Suppose the extent of protonation is $\alpha$. After taking up the proton, $[\ce{C6H5NH2}] = c (1 - \alpha)$ and $[\ce{C6H5NH3^+}]= c \alpha = [\ce{OH-}]$.

So, we can write the following, from the above mentioned reaction:

$$ K_{\mathrm{b}} = \frac{[\ce{C6H5NH3^+}][\ce{OH-}]}{[\ce{C6H5NH2}]} = \frac{c^{2}\alpha^{2}}{c(1 - \alpha)} \approx c \alpha^{2} $$

As the degree of protonation is very less than 1 ($\alpha << 1$), we get $\alpha = \sqrt{K_{\mathrm{b}} / c}$. Now,

\begin{align*} \mathrm{p}\ce{OH} &= -\log[\ce{OH-}] \\ & = -\log(c\alpha)=-\log(c\sqrt{K_{\mathrm{b}}/ c})=-\log(\sqrt{cK_{\mathrm{b}}}) \\ &= \frac{\mathrm{p}K_{\mathrm{b}}}{2} - \frac{\log c}{2} \end{align*}

(as $-\log K_{\mathrm{b}} = \mathrm{p}K_{\mathrm{b}}$).

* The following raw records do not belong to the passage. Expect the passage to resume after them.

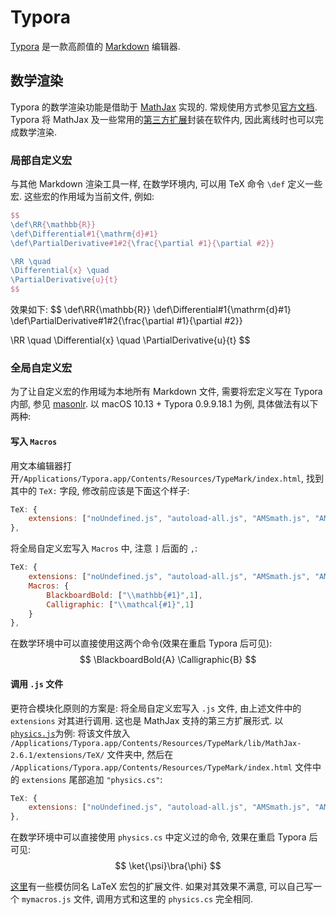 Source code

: # Typora

[Typora](https://typora.io/) 是一款高颜值的 [Markdown](https://daringfireball.net/projects/markdown/) 编辑器.

## 数学渲染

Typora 的数学渲染功能是借助于 [MathJax](https://www.mathjax.org/) 实现的. 常规使用方式参见[官方文档](https://support.typora.io/Math/). Typora 将 MathJax 及一些常用的[第三方扩展](http://docs.mathjax.org/en/latest/options/ThirdParty.html)封装在软件内, 因此离线时也可以完成数学渲染.

### 局部自定义宏

与其他 Markdown 渲染工具一样, 在数学环境内, 可以用 TeX 命令 `\def` 定义一些宏. 这些宏的作用域为当前文件, 例如:

```latex
$$
\def\RR{\mathbb{R}}
\def\Differential#1{\mathrm{d}#1}
\def\PartialDerivative#1#2{\frac{\partial #1}{\partial #2}}

\RR \quad
\Differential{x} \quad
\PartialDerivative{u}{t}
$$					
```
效果如下:
$$
\def\RR{\mathbb{R}}
\def\Differential#1{\mathrm{d}#1}
\def\PartialDerivative#1#2{\frac{\partial #1}{\partial #2}}

\RR \quad
\Differential{x} \quad
\PartialDerivative{u}{t}
$$

### 全局自定义宏
为了让自定义宏的作用域为本地所有 Markdown 文件, 需要将宏定义写在 Typora 内部, 参见 [masonlr](https://github.com/typora/typora-issues/issues/100#issuecomment-282169741). 以 macOS 10.13 + Typora 0.9.9.18.1 为例, 具体做法有以下两种:
#### 写入 `Macros`
用文本编辑器打开`/Applications/Typora.app/Contents/Resources/TypeMark/index.html`, 找到其中的 `TeX:` 字段, 修改前应该是下面这个样子: 

```js
TeX: {
    extensions: ["noUndefined.js", "autoload-all.js", "AMSmath.js", "AMSsymbols.js", "mediawiki-texvc.js"]
},
```

将全局自定义宏写入 `Macros` 中, 注意 `]` 后面的 `,`:

```js
TeX: {
    extensions: ["noUndefined.js", "autoload-all.js", "AMSmath.js", "AMSsymbols.js", "mediawiki-texvc.js"],
    Macros: {
    	BlackboardBold: ["\\mathbb{#1}",1],
    	Calligraphic: ["\\mathcal{#1}",1]
    }
},
```
在数学环境中可以直接使用这两个命令(效果在重启 Typora 后可见):  
$$
\BlackboardBold{A} \Calligraphic{B}
$$

#### 调用 `.js` 文件

更符合模块化原则的方案是: 将全局自定义宏写入 `.js` 文件, 由上述文件中的 `extensions` 对其进行调用. 这也是 MathJax 支持的第三方扩展形式. 以[`physics.js`](https://github.com/ickc/MathJax-third-party-extensions/tree/gh-pages/physics)为例: 将该文件放入 `/Applications/Typora.app/Contents/Resources/TypeMark/lib/MathJax-2.6.1/extensions/TeX/` 文件夹中, 然后在 `/Applications/Typora.app/Contents/Resources/TypeMark/index.html` 文件中的 `extensions` 尾部追加 `"physics.cs"`:
```js
TeX: {
    extensions: ["noUndefined.js", "autoload-all.js", "AMSmath.js", "AMSsymbols.js", "mediawiki-texvc.js", "physics.js"]
},
```

在数学环境中可以直接使用 `physics.cs` 中定义过的命令, 效果在重启 Typora 后可见: 
$$
\ket{\psi}\bra{\phi}
$$

[这里](https://github.com/mathjax/MathJax-third-party-extensions/tree/master/legacy)有一些模仿同名 LaTeX 宏包的扩展文件. 如果对其效果不满意, 可以自己写一个 `mymacros.js` 文件, 调用方式和这里的 `physics.cs` 完全相同.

In the question, $\mathrm{pH} = 8.8$, so, $\mathrm{pOH} = 14 - 8.8 = 5.2$, and $c = 0.1$. Putting these values in the equation we will get

$$ \mathrm{p}K_{\mathrm{b}} = 2.(5.2 + \frac{\log(0.1)}{2}) = 9.4 \implies K_{\mathrm{b}} = 10^{-9.4} = 3.98 \times 10^{-10} $$

Thus we get the $K_{\mathrm{b}}$ of aniline as $3.98 \times 10^{-10}$.

Note that, if you have any aqueous solution consisting of only weak base, you can apply the direct formula as $\mathrm{pOH} = \frac{\mathrm{p}K_{\mathrm{b}}-\log c}{2}$, and easily get the $K_{\mathrm{b}}$.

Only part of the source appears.